EXERCISE PROMPT:
Give back exactly the lines of the entries below from the line with "The PhotoEditorSDK is" to the line with "Contact contact@photoeditorsdk.com for", inclusive, and only those.

INFORMATION SUPPLIED:
=== Begin Enclosure ===
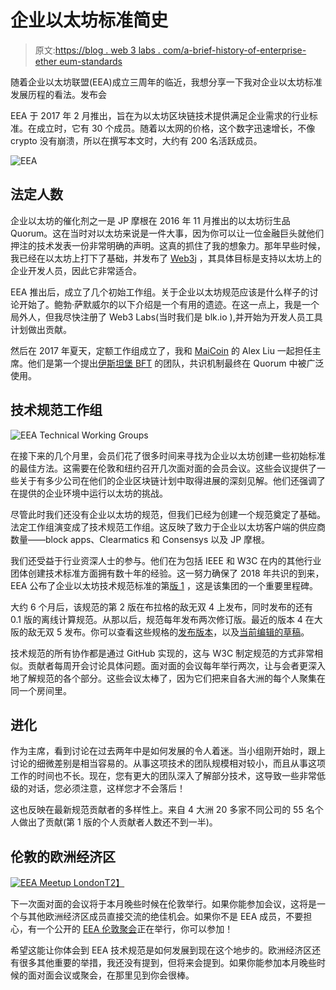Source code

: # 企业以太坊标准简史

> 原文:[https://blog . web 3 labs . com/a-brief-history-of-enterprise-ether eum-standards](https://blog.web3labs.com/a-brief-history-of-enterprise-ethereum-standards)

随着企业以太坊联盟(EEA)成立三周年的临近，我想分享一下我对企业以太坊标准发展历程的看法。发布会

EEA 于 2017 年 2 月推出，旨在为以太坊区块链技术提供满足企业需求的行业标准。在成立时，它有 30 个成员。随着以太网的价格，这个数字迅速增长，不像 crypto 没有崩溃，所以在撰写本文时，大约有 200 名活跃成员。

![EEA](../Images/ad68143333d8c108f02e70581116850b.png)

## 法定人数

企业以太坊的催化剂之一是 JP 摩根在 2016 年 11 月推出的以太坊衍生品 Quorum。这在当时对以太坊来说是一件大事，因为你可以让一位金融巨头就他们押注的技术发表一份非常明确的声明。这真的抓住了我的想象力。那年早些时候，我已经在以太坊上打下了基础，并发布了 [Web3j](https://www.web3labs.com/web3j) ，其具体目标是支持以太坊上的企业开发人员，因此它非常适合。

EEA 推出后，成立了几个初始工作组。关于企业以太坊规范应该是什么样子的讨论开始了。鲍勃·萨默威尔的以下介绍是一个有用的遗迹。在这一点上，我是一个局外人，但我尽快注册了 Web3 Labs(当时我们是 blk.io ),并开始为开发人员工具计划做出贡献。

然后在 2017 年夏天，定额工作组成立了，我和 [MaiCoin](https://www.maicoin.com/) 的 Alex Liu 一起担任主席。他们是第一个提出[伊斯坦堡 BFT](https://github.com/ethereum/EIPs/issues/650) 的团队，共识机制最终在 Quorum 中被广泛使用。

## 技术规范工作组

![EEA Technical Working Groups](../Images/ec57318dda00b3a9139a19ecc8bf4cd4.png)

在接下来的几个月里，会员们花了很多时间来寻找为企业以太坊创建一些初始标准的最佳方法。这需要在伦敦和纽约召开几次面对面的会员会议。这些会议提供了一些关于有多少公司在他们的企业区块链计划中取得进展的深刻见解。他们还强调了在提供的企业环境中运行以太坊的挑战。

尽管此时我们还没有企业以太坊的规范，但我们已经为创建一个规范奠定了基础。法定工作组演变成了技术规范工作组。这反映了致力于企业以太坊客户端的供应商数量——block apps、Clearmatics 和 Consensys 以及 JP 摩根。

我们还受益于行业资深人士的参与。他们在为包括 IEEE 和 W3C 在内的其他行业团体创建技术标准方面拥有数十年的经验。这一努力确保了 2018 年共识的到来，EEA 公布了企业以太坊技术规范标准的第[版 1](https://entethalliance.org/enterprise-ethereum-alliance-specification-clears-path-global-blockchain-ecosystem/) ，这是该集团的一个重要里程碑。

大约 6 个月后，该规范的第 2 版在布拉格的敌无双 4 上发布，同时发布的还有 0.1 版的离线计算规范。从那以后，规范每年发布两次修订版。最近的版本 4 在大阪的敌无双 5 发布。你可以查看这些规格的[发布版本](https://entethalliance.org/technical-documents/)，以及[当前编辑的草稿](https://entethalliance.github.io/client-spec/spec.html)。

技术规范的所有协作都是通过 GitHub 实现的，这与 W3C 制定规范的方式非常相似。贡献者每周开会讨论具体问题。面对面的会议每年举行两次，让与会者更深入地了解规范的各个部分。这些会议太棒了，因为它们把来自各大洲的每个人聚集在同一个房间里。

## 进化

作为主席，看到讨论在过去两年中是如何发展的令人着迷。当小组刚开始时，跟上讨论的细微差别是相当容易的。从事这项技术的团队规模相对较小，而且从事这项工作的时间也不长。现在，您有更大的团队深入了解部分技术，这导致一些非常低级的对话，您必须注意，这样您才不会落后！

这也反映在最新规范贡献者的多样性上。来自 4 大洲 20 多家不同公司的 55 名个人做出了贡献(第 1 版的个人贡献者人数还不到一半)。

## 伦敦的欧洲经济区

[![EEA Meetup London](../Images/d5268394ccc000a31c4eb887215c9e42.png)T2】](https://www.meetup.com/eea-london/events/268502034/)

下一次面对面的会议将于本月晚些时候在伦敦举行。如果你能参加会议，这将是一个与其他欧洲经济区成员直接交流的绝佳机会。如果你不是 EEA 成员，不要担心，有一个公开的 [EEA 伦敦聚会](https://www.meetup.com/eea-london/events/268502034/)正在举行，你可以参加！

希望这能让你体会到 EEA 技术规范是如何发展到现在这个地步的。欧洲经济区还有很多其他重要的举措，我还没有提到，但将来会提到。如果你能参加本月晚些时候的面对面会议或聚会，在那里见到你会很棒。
=== End Enclosure ===
=== Begin Enclosure ===
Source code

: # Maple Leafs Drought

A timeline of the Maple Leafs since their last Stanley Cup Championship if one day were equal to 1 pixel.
=== End Enclosure ===
=== Begin Enclosure ===
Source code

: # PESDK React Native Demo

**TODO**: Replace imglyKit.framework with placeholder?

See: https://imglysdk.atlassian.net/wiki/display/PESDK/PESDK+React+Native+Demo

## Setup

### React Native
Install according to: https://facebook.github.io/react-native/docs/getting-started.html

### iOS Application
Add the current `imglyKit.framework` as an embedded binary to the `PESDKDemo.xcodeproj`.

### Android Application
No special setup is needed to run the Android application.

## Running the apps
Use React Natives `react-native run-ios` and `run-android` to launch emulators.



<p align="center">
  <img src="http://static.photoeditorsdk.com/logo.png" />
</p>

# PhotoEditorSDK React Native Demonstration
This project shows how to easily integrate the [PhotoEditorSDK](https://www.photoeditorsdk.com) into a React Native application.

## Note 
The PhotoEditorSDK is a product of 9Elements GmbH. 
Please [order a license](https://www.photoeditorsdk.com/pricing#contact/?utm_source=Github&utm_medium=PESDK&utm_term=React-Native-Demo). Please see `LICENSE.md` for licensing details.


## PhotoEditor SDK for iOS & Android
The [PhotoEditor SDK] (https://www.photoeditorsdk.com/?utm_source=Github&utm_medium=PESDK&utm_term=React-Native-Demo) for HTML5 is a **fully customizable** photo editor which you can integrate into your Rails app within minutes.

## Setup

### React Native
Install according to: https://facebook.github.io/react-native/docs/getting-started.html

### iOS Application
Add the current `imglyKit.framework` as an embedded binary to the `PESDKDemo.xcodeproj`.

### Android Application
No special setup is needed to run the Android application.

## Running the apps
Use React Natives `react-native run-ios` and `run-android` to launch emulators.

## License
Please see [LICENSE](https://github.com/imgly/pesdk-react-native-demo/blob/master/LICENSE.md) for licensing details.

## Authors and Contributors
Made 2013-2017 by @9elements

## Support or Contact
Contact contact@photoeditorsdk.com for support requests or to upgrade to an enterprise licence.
=== End Enclosure ===
ANSWER TO THE EXERCISE:
The PhotoEditorSDK is a product of 9Elements GmbH. 
Please [order a license](https://www.photoeditorsdk.com/pricing#contact/?utm_source=Github&utm_medium=PESDK&utm_term=React-Native-Demo). Please see `LICENSE.md` for licensing details.


## PhotoEditor SDK for iOS & Android
The [PhotoEditor SDK] (https://www.photoeditorsdk.com/?utm_source=Github&utm_medium=PESDK&utm_term=React-Native-Demo) for HTML5 is a **fully customizable** photo editor which you can integrate into your Rails app within minutes.

## Setup

### React Native
Install according to: https://facebook.github.io/react-native/docs/getting-started.html

### iOS Application
Add the current `imglyKit.framework` as an embedded binary to the `PESDKDemo.xcodeproj`.

### Android Application
No special setup is needed to run the Android application.

## Running the apps
Use React Natives `react-native run-ios` and `run-android` to launch emulators.

## License
Please see [LICENSE](https://github.com/imgly/pesdk-react-native-demo/blob/master/LICENSE.md) for licensing details.

## Authors and Contributors
Made 2013-2017 by @9elements

## Support or Contact
Contact contact@photoeditorsdk.com for support requests or to upgrade to an enterprise licence.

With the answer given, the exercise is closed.